The data below:

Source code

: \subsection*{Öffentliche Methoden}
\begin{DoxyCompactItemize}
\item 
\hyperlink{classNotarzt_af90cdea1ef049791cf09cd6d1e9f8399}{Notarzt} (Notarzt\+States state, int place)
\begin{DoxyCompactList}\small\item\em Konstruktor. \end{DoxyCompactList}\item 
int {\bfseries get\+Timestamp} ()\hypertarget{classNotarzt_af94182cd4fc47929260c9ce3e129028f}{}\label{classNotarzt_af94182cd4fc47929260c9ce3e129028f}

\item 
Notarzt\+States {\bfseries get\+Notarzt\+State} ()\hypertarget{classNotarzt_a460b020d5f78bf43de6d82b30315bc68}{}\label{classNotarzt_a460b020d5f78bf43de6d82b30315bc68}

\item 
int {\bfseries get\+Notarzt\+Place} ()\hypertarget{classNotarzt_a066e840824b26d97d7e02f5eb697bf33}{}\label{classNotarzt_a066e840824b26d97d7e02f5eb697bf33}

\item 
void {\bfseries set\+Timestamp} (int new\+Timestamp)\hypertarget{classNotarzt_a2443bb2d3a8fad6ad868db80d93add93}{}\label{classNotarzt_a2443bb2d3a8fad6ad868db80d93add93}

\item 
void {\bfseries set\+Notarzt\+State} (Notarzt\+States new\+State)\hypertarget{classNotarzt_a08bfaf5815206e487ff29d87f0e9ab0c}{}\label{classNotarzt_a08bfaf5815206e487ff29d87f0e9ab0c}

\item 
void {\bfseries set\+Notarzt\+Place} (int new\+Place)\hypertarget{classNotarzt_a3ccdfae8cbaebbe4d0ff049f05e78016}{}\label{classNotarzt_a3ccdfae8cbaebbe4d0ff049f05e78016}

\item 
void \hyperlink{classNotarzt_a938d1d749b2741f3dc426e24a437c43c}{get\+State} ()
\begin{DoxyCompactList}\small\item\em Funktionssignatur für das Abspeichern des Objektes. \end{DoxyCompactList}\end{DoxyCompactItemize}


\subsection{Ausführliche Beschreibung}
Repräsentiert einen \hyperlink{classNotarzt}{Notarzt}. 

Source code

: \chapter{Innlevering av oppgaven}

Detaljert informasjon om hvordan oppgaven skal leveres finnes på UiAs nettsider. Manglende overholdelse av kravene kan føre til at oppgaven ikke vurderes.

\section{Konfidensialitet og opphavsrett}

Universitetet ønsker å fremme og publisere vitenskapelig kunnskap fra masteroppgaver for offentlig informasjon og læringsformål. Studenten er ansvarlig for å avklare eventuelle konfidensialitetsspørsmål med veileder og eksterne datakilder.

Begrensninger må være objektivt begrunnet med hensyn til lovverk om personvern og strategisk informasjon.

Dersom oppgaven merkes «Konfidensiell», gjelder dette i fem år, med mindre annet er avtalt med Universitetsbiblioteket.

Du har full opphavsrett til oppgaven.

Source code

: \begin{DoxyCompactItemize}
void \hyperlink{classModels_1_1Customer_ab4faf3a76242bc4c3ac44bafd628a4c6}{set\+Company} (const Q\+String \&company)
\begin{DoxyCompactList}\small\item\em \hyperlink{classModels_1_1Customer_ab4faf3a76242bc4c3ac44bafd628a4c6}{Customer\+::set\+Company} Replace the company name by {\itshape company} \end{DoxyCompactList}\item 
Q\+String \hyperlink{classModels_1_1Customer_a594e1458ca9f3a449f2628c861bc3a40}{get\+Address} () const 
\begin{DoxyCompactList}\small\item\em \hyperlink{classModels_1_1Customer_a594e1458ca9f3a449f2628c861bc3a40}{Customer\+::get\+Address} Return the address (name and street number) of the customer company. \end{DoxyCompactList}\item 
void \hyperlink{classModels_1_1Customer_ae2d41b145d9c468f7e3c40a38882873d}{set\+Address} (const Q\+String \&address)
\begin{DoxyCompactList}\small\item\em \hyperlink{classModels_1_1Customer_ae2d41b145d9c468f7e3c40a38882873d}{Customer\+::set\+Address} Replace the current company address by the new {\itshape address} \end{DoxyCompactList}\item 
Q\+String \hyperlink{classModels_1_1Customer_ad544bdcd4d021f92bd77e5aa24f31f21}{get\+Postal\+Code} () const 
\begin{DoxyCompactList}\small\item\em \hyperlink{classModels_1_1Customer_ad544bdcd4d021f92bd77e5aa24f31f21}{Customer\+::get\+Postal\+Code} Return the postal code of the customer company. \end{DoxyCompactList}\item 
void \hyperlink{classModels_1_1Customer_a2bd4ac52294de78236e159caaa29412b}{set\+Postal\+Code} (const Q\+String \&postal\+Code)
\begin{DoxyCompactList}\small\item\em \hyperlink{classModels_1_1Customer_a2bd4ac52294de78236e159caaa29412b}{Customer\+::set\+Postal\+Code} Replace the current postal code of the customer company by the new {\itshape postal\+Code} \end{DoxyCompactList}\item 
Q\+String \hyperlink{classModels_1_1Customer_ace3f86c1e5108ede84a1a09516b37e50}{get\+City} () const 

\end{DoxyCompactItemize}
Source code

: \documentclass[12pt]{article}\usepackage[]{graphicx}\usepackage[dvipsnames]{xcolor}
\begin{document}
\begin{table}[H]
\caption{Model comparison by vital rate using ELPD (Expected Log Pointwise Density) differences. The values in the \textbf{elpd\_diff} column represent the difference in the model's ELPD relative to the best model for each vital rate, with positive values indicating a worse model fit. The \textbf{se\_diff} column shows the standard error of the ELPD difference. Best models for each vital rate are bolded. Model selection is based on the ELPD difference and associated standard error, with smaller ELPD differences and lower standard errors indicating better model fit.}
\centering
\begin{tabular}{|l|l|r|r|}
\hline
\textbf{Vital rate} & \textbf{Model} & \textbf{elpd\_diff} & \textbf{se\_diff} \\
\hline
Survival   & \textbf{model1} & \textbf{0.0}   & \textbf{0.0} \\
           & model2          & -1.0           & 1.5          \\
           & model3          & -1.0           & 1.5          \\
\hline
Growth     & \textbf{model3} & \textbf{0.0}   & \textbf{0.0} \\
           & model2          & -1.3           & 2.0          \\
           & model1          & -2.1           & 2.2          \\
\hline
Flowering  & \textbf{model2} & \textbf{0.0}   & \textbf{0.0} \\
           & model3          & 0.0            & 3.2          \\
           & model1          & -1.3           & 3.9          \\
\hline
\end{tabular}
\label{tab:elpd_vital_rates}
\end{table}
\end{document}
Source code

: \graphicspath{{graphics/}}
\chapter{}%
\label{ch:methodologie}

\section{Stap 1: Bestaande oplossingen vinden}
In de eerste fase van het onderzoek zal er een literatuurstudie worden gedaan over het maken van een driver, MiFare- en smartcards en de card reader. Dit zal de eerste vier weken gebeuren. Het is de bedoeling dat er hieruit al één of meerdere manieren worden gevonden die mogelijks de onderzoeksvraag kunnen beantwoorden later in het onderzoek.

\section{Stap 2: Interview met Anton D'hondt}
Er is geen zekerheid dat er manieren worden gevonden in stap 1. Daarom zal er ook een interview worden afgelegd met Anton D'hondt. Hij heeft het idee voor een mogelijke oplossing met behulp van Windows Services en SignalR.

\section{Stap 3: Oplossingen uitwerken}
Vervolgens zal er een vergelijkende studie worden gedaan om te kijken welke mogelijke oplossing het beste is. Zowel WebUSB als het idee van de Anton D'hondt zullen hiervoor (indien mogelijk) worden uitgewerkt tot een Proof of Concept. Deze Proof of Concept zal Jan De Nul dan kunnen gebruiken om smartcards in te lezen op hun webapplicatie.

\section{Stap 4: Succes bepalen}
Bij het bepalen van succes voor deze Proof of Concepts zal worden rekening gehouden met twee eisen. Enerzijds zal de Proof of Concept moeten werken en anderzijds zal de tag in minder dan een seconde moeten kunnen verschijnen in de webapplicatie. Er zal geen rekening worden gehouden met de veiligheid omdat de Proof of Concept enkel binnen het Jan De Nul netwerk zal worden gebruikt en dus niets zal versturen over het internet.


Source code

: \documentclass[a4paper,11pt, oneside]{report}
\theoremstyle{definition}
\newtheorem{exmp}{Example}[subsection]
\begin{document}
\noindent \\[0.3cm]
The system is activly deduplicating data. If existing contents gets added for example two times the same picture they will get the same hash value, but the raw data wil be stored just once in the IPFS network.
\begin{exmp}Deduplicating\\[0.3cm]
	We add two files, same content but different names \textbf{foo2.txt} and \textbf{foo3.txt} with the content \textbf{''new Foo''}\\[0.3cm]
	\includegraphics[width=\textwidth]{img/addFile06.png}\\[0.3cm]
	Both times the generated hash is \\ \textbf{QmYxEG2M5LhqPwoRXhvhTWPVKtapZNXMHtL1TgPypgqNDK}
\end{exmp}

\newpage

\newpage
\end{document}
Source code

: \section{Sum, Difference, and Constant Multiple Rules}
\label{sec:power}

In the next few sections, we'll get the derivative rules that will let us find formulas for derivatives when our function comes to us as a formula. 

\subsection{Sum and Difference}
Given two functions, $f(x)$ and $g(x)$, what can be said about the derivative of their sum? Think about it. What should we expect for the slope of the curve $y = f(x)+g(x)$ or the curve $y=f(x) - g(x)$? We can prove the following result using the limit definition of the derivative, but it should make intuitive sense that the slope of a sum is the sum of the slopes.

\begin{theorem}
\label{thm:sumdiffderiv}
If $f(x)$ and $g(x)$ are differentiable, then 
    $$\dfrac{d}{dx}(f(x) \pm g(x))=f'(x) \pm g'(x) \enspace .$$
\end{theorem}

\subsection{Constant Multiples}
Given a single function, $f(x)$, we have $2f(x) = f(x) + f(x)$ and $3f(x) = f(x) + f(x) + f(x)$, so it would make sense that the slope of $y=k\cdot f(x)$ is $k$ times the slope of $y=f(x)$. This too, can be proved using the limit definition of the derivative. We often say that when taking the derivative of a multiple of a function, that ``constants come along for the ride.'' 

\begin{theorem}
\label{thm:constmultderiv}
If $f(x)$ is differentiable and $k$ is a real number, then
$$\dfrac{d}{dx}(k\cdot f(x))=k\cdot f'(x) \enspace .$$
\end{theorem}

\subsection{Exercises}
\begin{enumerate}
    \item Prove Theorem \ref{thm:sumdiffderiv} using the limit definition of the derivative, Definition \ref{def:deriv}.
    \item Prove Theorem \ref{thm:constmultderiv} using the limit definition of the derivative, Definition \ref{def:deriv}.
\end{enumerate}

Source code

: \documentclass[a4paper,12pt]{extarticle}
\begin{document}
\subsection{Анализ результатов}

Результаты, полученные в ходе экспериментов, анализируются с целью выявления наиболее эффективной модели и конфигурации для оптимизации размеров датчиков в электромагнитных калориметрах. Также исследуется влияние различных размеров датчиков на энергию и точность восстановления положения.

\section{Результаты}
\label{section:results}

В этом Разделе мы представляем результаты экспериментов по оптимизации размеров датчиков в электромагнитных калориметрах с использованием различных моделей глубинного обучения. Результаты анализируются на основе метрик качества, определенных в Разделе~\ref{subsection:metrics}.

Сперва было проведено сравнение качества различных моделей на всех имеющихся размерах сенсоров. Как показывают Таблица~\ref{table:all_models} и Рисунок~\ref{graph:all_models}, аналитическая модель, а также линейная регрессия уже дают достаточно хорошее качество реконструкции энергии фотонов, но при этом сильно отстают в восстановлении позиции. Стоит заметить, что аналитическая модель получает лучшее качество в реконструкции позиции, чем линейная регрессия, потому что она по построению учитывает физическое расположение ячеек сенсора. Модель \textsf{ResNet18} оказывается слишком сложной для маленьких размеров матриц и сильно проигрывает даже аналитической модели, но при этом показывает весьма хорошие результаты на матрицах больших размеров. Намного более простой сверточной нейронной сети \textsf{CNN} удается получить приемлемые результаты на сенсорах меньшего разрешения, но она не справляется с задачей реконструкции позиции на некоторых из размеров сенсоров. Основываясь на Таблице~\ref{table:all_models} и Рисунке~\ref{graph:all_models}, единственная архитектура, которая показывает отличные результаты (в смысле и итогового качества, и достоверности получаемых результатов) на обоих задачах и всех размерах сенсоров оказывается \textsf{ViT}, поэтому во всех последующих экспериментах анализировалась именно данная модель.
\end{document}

End of The data.

Work required ::
Filter the lines above, keeping each one that contains the string "then".

Output ::
If $f(x)$ and $g(x)$ are differentiable, then 
If $f(x)$ is differentiable and $k$ is a real number, then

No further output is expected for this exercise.